Design Motivation: The 4-step variant outperforms the 2-step variant — intermediate steps (search + answerability assessment) force the model to verify before answering.
CoT Fine-tuning:
Function: Fine-tune on human-annotated reasoning chains.
Mechanism: Rather than supervising only the final answer, the model is trained on the full reasoning process, learning the 4-step inference pattern.
Performance: 4-step CoT fine-tuned Llama-3 achieves WA 92.52% + WoA 99.37%.

Loss & Training¶

Models: Llama-3.2-3B / Gemma-2-2B / Mistral-7B
Train/test split by report to prevent data leakage.

Key Experimental Results¶

Main Results (ESG-Bench Test Set)¶

Method	WA Acc↑	WoA Acc↑	Balanced↑	F1↑
Llama-3 Baseline	67.61	83.54	76.00	65.23
+ SFT	80.99	99.00	90.67	73.68
+ CoT-2step	88.73	97.47	93.33	76.35
+ CoT-4step	92.52	99.37	96.00	78.62

Ablation Study: Cross-Domain Transfer¶

Method	HaluEval Acc	BioASQ
Mistral Baseline	90.30%	Baseline
Mistral CoT-4	95.91%	Improved

Key Findings¶

4-step CoT is optimal: 92%+ WA AND 99%+ WoA — the model both answers correctly and abstains appropriately.
Answerability assessment is the critical step: 2-step (direct judgment) underperforms 4-step (search first, then judge).
Cross-domain transfer is effective: CoT ability trained on ESG generalizes to HaluEval (+5.6 pp).
15.6% of ESG report responses are hallucinated: Models tend to fabricate answers for questions with uncertain grounding.

Highlights & Insights¶

The 4-step "search → assess answerability → answer" structure is broadly applicable to any long-context QA setting.
Simultaneously high WA and WoA accuracy is the true requirement in compliance scenarios — answering correctly is insufficient; knowing when to abstain is equally critical.
ESG analysis represents a high-value application domain for LLM hallucination mitigation, given the legal demand for accuracy.

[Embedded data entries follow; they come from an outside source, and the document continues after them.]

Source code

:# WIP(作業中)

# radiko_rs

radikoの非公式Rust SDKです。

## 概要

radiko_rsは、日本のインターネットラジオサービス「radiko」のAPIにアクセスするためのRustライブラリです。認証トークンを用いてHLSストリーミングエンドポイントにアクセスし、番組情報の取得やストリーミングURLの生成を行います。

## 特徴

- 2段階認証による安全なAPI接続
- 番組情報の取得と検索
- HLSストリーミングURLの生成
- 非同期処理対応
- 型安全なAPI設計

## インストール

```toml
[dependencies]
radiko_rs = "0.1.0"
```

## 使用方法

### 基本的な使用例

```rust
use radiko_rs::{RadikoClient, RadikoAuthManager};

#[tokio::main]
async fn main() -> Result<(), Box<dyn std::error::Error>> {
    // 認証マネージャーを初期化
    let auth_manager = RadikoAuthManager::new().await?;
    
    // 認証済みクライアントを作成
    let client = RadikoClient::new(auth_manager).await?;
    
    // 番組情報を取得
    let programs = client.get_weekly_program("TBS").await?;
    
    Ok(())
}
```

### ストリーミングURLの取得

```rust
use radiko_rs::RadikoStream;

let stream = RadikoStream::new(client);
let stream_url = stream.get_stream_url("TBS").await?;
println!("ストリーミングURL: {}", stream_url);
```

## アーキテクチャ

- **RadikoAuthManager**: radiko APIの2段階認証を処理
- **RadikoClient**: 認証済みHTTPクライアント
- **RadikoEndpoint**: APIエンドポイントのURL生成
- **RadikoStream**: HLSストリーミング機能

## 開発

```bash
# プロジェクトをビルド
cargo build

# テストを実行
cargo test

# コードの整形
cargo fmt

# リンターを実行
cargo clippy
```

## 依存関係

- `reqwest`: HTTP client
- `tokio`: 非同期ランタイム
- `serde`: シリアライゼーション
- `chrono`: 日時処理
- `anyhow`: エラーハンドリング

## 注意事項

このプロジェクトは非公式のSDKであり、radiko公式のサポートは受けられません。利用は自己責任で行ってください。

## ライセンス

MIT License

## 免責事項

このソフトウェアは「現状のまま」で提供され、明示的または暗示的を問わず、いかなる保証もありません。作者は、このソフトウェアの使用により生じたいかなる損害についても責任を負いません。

Limitations & Future Work¶

Only 270 QA pairs — the dataset is small in scale.
Only 3–7B models are evaluated — the behavior of larger models remains unknown.
Limited analysis of multimodal content (tables and figures).
GPT-4o-generated questions may introduce selection bias.

vs. HaluEval: A general-purpose hallucination benchmark. ESG-Bench targets a specific, high-risk domain.
vs. LongBench: A long-context benchmark that does not evaluate abstention capability.
The 4-step CoT method is transferable to legal and medical document analysis.

Rating¶

Novelty: ⭐⭐⭐⭐ — First long-context hallucination mitigation benchmark in the ESG domain, filling a significant gap in financial NLP.
Experimental Thoroughness: ⭐⭐⭐⭐ — Three models, three-stage method, and cross-domain transfer validation, though dataset scale is limited.
Writing Quality: ⭐⭐⭐⭐ — The progressive method design is clearly presented, with a well-motivated transition from baseline to chunking to CoT.
Value: ⭐⭐⭐⭐ — Practically valuable for compliance AI and long-context hallucination mitigation; the 4-step CoT is generalizable to legal and medical document analysis.

Additional Notes¶

ESG report analysis is an important application area in financial NLP. This benchmark fills a gap in long-context compliance evaluation and serves as a useful reference for financial AI applications.